The offer, if accepted, would mark the second quarterly increase in a row. The higher offer comes as premiums rise in the United States and Europe and Japanese inventories are falling amid solid local demand.
Japan is Asia’s biggest importer of the metal and the premiums for primary metal shipments it agrees to pay each quarter over the London Metal Exchange (LME) cash price set the benchmark for the region.
The latest quarterly pricing negotiations began last month between Japanese buyers and miners including South32 Ltd , Rio Tinto Ltd and United Company Rusal Plc, and are expected to continue through this month.
“We’ve received offers at $135 per tonne from South 32 and Rio Tinto,” said a source at an end-user in Japan.
“Rusal has raised its offer to $135 per tonne this week from its previous offer of $125,” he added.
In February, Rusal made an indicative offer of a premium of $125 per tonne to Japanese buyers for April-June primary metal shipments, according to sources.
South 32, Rio and Rusal were not immediately available for comments.
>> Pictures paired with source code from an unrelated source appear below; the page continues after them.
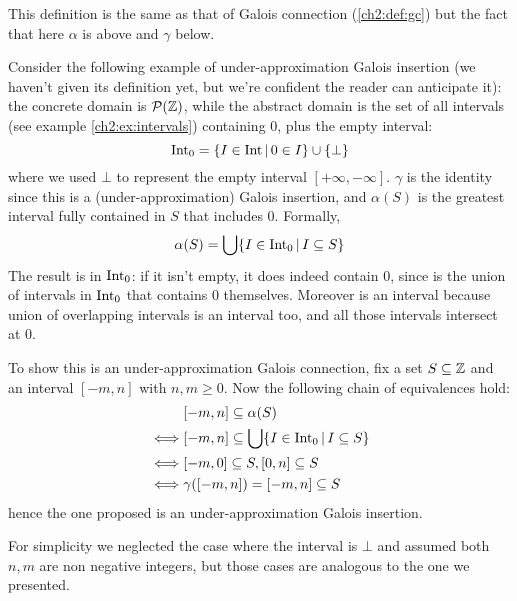 This definition is the same as that of Galois connection (\ref{ch2:def:gc}) but the fact that here $\alpha$ is above and $\gamma$ below.
\begin{example}\label{ch2:ex:intervals-0}
	Consider the following example of under-approximation Galois insertion (we haven't given its definition yet, but we're confident the reader can anticipate it): the concrete domain is $\mathcal{P}(\mathbb{Z})$, while the abstract domain is the set of all intervals (see example \ref{ch2:ex:intervals}) containing $0$, plus the empty interval:
	\[
	\text{Int}_0 = \{ I \in \text{Int} \,\vert\, 0 \in I \} \cup \{ \bot \}
	\]
	where we used $\bot$ to represent the empty interval $[+\infty, -\infty]$.
	$\gamma$ is the identity since this is a (under-approximation) Galois insertion, and $\alpha(S)$ is the greatest interval fully contained in $S$ that includes $0$. Formally,
	\begin{align*}
		\alpha(S) = \bigcup \{ I \in \text{Int}_0 \,\vert\, I \subseteq S \}
	\end{align*}
	The result is in $\text{Int}_0$: if it isn't empty, it does indeed contain $0$, since is the union of intervals in $\text{Int}_0$ that contains $0$ themselves. Moreover is an interval because union of overlapping intervals is an interval too, and all those intervals intersect at $0$.

	To show this is an under-approximation Galois connection, fix a set $S \subseteq \mathbb{Z}$ and an interval $[-m, n]$ with $n, m \ge 0$.
	Now the following chain of equivalences hold:
	\begin{align*}
		&[-m, n] \subseteq \alpha(S) \\
		\iff &[-m, n] \subseteq \bigcup \{ I \in \text{Int}_0 \,\vert\, I \subseteq S \} \\
		\iff &[-m, 0] \subseteq S, [0, n] \subseteq S \\
		\iff &\gamma([-m, n]) = [-m, n] \subseteq S
	\end{align*}
	hence the one proposed is an under-approximation Galois insertion.

	For simplicity we neglected the case where the interval is $\bot$ and assumed both $n, m$ are non negative integers, but those cases are analogous to the one we presented.
\end{example}


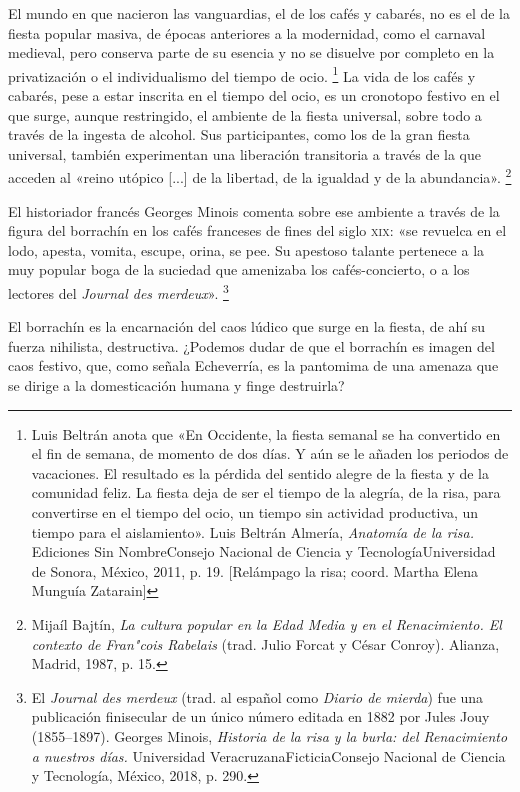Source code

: \documentclass[14pt,twoside,final]{extbook} %
\let\oldfootnote\footnote
\renewcommand\footnote[1]{%
\oldfootnote{\hspace{1mm}#1}}
\begin{document}
El mundo en que nacieron las vanguardias, el de los cafés y cabarés, no es el de la fiesta popular masiva, de épocas anteriores a la modernidad, como el carnaval medieval, pero conserva parte de su
esencia y no se disuelve por completo en la privatización o el individualismo del tiempo de ocio.\footnote{Luis Beltrán anota que «En Occidente, la fiesta semanal se ha convertido en el fin de semana, de momento de dos días. Y aún se le añaden los periodos de vacaciones. El resultado es la pérdida del sentido alegre de la fiesta y de la comunidad feliz. La fiesta deja de ser el tiempo de la alegría, de la risa, para convertirse en el tiempo del ocio, un tiempo sin actividad productiva, un tiempo para el aislamiento». Luis Beltrán Almería, \emph{Anatomía de la risa.} Ediciones Sin Nombre\kernedslash Consejo Nacional de Ciencia y Tecnología\kernedslash Universidad de Sonora, México, 2011, p. 19. [Relámpago la risa; coord. Martha Elena Munguía Zatarain]} La vida de los cafés y cabarés, pese a estar inscrita en el tiempo del ocio, es un cronotopo festivo en el que surge, aunque restringido, el ambiente de la fiesta universal, sobre todo a través de la ingesta de alcohol. Sus participantes, como los de la gran fiesta universal, también experimentan una liberación transitoria a través de la que acceden al «reino utópico [...] de la libertad, de la igualdad y de la abundancia».\footnote{Mijaíl Bajtín, \emph{La cultura popular en la Edad Media y en el Renacimiento. El contexto de Fran"cois Rabelais} (trad. Julio Forcat y César Conroy). Alianza, Madrid, 1987, p. 15.}

El historiador francés Georges Minois comenta sobre ese ambiente a través de la figura del borrachín en los cafés franceses de fines del siglo \textsc{xix}: «se revuelca en el lodo, apesta, vomita, escupe, orina, se pee. Su apestoso talante pertenece a la muy popular boga de la suciedad que amenizaba los cafés-concierto, o a los lectores del \emph{Journal des merdeux}».\footnote{El \emph{Journal des merdeux} (trad. al español como \emph{Diario de mierda}) fue una publicación finisecular de un único número editada en 1882 por Jules Jouy (1855--1897). Georges Minois, \emph{Historia de la risa y la burla: del Renacimiento a nuestros días.} Universidad Veracruzana\kernedslash Ficticia\kernedslash Consejo Nacional de Ciencia y Tecnología, México, 2018, p. 290.}

El borrachín es la encarnación del caos lúdico que surge en la fiesta, de ahí su fuerza nihilista, destructiva. ¿Podemos dudar de que el borrachín es imagen del caos festivo, que, como señala Echeverría, es la pantomima de una amenaza que se dirige a la domesticación humana y finge destruirla?
\end{document}
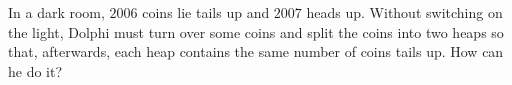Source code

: In a dark room, $2006$ coins lie tails up and $2007$ heads up. Without switching on the light, Dolphi must turn over some coins and split the coins into two heaps so that, afterwards, each heap contains the same number of coins tails up. How can he do it?
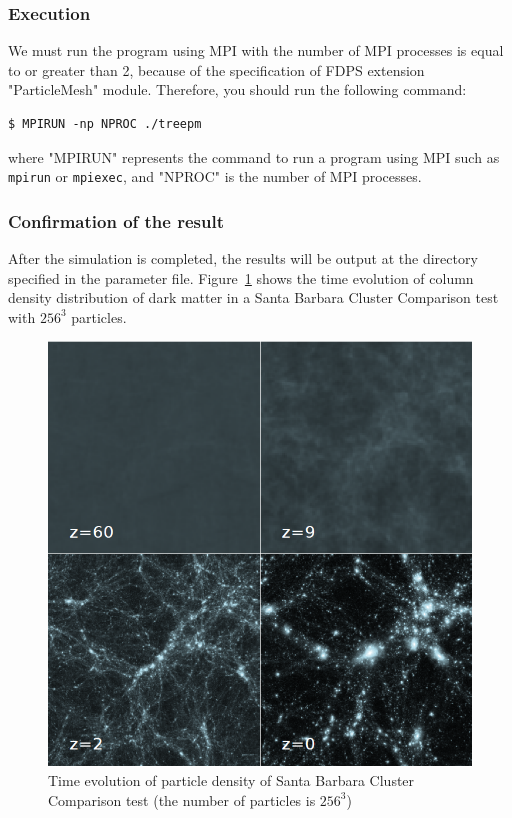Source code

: \subsubsection{Execution}
We must run the program using MPI with the number of MPI processes is equal to or greater than 2, because of the specification of FDPS extension "ParticleMesh" module. Therefore, you should run the following command:
\begin{screen}
\begin{verbatim}
$ MPIRUN -np NPROC ./treepm
\end{verbatim}
\end{screen}
where "MPIRUN" represents the command to run a program using MPI such as \texttt{mpirun} or \texttt{mpiexec}, and "NPROC" is the number of MPI processes.

\subsubsection{Confirmation of the result}
After the simulation is completed, the results will be output at the directory specified in the parameter file.
Figure~\ref{fig:treepm} shows the time evolution of column density distribution of dark matter in a Santa Barbara Cluster Comparison test with $256^{3}$ particles.

\begin{figure}[h]
\centering
\includegraphics[width=0.666\linewidth]{./fig/sb256.png}
\caption{Time evolution of particle density of Santa Barbara Cluster Comparison test (the number of particles is $256^{3}$)}
\label{fig:treepm}
\end{figure}

\endifCpp %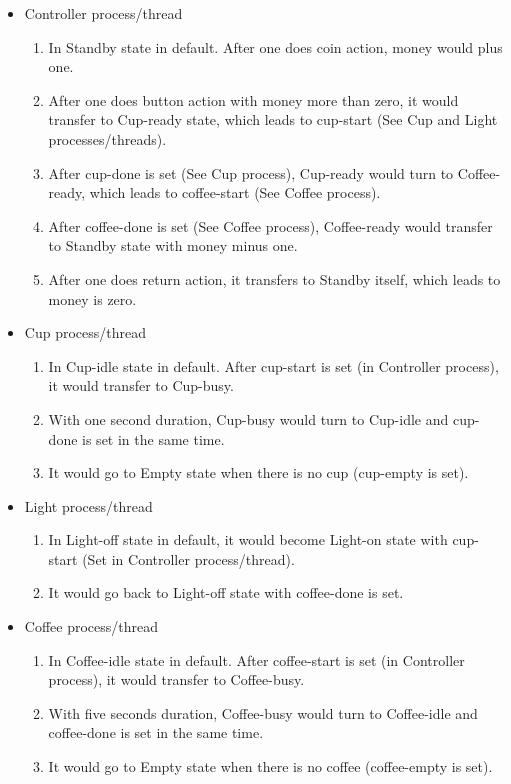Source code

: \documentclass[a4paper]{article}
\begin{document}
\begin{itemize}
	\item Controller process/thread\\
		\begin{enumerate}
			\item In Standby state in default. After one does coin action, money would plus one.
			\item After one does button action with money more than zero, it would transfer
				to Cup-ready state, which leads to cup-start (See Cup and Light processes/threads).
			\item After cup-done is set (See Cup process), Cup-ready would turn to Coffee-ready, which leads
				to coffee-start (See Coffee process).
			\item After coffee-done is set (See Coffee process), Coffee-ready would transfer to Standby
				state with money minus one.
			\item After one does return action, it transfers to Standby itself, which leads to money is zero.
		\end{enumerate}
	\item Cup process/thread\\
		\begin{enumerate}
			\item In Cup-idle state in default. After cup-start is set (in Controller process), it would transfer
				to Cup-busy.
			\item With one second duration, Cup-busy would turn to Cup-idle and cup-done is set in the same time.
			\item It would go to Empty state when there is no cup (cup-empty is set).
		\end{enumerate}
	\item Light process/thread\\
		\begin{enumerate}
			\item In Light-off state in default, it would become Light-on state with cup-start (Set in Controller process/thread).
			\item It would go back to Light-off state with coffee-done is set.
			\end{enumerate}
	\item Coffee process/thread\\
		\begin{enumerate}
			\item In Coffee-idle state in default. After coffee-start is set (in Controller process), it would transfer
				to Coffee-busy.
			\item With five seconds duration, Coffee-busy would turn to Coffee-idle and coffee-done is set in the same time.
			\item It would go to Empty state when there is no coffee (coffee-empty is set).
		\end{enumerate}
\end{itemize}
\end{document}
“The producers claimed that the rise mainly reflected higher premiums in the U.S. market, but we think $135 is too high as we don’t feel much supply tightness here,” another source at an end-user said, adding that his company would aim for premiums at around $120-125 per tonne.
U.S. and European spot premiums have risen by about $20 to $50 per tonne over the past few months, according to a source at a producer.
Aluminium stocks at three major Japanese ports fell slightly from the previous month to 273,100 tonnes at the end of January, but were down from 368,100 tonnes a year ago, according to trading house Marubeni Corp.
For the January-March quarter, Japanese buyers mostly agreed to pay a premium of $95 per tonne PREM-ALUM-JP, up 27 percent from the prior quarter.